Headlines News :
Home » » Pemerintah Diminta Tegas Soal Pembakaran Hutan

Pemerintah Diminta Tegas Soal Pembakaran Hutan

Written By Infobreakingnews on Jumat, 11 September 2015 | 11.27

Jakarta, infobreakingnews - Pemerintah harus  bertindak tegas dalam penegakkan hukum terhadap pelaku pembakaran hutan. Hal ini dikarenakan kasus pembakaran lahan dan hutan ini tak hanya terjadi satu atau dua kali, melainkan hampir tiap tahun terjadi.
“Kasus ini hampir selalu terjadi setiap tahun, sampai puncaknya saya ingat tahun 1997-1998. Data menunjukan sekitar 11 juta hektar lahan terbakar,” kata Pakar Hukum Lingkungan Laode Muhammad Syarif, di Bakoel Koffie Cikini, Jalan Cikini Raya No. 25, Jakarta Pusat, Kamis (10/9/2015)
Oleh karena itu, pemerintah diminta bertindak tegas dengan menegakkan hukum secara pidana dan perdata terhadap para pelakunya.
Laode Muhammad Syarif mengatakan, Indonesia harus mampu menegakkan hukum di bidang lingkungan, termasuk pembakaran hutan. Pelanggaran ini bukanlah hal baru dan mesti diakhiri.
Kebakaran hutan dan lahan bukanlah hal baru. Pakar hukum lingkungan dari Universitas Hasanudin Makasar ini mengatakan sejak 1980-an, rata-rata lahan yang terbakar dua hingga tiga juta hektare.

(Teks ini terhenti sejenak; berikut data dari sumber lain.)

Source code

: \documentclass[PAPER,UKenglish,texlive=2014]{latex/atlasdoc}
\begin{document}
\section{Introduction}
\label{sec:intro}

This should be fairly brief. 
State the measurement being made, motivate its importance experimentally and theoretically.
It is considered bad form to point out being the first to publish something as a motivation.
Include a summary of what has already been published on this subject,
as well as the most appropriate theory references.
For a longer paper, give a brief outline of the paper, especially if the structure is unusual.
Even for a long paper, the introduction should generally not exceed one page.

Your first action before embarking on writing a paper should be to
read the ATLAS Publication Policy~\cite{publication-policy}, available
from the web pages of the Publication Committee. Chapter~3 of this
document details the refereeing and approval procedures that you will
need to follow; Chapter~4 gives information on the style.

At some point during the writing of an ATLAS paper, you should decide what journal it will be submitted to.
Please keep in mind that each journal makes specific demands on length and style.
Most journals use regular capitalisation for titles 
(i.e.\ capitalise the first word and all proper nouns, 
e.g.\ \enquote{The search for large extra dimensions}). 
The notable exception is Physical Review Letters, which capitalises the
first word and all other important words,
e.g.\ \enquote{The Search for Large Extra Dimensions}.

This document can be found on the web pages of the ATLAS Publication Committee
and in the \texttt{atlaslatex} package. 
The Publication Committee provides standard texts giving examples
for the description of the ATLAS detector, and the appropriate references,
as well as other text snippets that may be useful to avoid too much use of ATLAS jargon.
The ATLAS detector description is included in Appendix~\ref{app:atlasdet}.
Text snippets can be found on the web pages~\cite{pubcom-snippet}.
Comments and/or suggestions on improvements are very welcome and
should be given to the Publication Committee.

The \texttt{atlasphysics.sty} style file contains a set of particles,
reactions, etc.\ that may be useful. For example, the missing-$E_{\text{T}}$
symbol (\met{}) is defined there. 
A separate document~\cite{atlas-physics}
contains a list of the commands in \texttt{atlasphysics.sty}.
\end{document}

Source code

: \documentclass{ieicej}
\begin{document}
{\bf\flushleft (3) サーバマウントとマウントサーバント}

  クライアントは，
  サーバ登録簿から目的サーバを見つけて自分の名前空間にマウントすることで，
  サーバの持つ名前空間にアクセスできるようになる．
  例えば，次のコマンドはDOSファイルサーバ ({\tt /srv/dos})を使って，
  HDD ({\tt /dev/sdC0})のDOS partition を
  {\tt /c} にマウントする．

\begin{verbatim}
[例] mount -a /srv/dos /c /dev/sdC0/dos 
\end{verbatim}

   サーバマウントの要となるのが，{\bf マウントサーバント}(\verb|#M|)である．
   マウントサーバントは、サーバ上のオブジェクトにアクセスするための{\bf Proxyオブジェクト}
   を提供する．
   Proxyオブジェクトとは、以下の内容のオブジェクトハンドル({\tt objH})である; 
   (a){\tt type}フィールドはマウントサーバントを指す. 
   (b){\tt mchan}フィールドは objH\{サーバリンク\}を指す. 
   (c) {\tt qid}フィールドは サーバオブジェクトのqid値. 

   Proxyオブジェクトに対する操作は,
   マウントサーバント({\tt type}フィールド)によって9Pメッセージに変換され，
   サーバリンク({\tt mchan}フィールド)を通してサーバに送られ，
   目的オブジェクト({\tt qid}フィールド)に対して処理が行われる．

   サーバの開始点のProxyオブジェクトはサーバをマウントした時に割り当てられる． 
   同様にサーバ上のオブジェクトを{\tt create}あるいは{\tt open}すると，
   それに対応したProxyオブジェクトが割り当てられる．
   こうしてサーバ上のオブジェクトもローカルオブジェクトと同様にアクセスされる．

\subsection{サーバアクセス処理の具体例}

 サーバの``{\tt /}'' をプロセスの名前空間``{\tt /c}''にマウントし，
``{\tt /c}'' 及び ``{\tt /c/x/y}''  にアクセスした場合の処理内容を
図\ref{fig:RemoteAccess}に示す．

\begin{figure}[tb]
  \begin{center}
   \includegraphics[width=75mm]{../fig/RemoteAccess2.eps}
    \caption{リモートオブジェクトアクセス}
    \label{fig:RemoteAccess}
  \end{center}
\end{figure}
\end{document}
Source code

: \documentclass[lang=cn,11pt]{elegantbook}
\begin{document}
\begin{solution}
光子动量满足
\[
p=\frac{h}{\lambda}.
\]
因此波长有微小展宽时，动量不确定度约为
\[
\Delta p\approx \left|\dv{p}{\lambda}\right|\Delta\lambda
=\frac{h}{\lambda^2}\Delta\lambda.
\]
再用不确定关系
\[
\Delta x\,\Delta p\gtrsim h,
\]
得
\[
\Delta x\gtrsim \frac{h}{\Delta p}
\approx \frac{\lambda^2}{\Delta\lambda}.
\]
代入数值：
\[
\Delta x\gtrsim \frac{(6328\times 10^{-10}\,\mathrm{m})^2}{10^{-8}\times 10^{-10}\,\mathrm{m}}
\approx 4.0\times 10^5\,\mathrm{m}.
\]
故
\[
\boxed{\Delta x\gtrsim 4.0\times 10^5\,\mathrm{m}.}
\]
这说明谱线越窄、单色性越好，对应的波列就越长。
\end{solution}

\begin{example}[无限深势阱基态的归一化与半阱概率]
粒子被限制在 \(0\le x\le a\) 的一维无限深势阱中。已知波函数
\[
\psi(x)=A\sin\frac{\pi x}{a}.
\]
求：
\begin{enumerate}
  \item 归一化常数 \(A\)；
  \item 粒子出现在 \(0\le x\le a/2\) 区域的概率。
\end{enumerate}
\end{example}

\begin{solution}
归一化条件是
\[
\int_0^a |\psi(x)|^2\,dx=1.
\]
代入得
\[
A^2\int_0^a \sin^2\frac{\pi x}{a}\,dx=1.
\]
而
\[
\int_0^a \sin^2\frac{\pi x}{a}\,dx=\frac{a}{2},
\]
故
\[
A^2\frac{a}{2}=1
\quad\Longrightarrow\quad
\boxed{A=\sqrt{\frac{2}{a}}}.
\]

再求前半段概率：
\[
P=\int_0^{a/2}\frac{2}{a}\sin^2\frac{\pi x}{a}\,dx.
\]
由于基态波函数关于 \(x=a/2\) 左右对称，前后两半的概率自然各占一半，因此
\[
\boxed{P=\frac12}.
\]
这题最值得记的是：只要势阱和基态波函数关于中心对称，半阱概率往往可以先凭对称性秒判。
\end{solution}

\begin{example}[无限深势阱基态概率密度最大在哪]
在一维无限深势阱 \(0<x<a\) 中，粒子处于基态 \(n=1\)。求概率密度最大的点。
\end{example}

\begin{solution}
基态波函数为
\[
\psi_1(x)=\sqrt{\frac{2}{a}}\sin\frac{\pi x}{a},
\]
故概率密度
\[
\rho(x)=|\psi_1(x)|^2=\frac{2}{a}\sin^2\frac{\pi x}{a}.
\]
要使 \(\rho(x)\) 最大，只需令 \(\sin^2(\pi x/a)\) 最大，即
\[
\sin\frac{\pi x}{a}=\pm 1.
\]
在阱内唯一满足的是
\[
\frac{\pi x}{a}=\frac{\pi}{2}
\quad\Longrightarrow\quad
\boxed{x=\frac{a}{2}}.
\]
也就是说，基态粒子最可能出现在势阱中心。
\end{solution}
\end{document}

Kebakaran hutan dan lahan pada 1997-1998 masuk dalam kategori kerusakan lingkungan terbesar di dunia. Beberapa presiden Indonesia pada masanya pernah meminta maaf karena kebakaran hutan dan lahan.

"Yang terjadi waktu itu presiden Soeharto minta maaf kepada negara tetangga, hampir semua negara Asean. Megawati (Soekarnoputri) dan SBY (Susilo Bambang Yudhoyono) juga pernah minta maaf, memang tidak 11 juta hektar, sekitar 3 hingga 5 juta hektar," tuturnya.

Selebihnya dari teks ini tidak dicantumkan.